Among the entries below, tally each line containing "podemos"; respond with the total only.
Segment Start: MATERIAL TO PROCESS
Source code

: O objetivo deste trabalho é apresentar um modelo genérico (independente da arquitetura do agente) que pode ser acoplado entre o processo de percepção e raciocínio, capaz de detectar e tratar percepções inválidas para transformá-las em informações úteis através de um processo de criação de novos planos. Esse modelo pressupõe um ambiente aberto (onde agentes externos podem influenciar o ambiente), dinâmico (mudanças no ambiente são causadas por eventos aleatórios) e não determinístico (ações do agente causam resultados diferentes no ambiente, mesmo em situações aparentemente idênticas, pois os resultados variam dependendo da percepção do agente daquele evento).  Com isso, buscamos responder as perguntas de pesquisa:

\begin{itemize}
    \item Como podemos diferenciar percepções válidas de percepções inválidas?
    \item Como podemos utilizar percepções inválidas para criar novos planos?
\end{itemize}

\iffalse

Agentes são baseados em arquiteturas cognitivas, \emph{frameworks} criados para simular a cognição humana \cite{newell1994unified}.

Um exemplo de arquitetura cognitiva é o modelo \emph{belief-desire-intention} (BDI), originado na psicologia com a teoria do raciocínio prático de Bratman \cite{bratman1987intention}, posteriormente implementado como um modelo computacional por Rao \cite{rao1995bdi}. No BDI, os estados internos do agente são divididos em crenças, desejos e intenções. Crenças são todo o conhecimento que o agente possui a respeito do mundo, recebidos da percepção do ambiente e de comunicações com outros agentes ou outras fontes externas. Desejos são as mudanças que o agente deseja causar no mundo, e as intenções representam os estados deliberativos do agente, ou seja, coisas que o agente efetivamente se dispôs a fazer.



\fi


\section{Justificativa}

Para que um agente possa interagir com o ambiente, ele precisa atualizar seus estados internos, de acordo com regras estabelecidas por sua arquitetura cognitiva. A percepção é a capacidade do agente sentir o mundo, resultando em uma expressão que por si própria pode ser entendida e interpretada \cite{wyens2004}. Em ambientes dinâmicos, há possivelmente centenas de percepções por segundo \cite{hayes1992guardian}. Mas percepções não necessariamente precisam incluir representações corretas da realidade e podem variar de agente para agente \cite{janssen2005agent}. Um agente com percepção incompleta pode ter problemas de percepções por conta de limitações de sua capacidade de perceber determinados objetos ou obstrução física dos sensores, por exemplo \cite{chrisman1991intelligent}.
Segment End: MATERIAL TO PROCESS
→ **OUTPUT OF THE TASK**: 2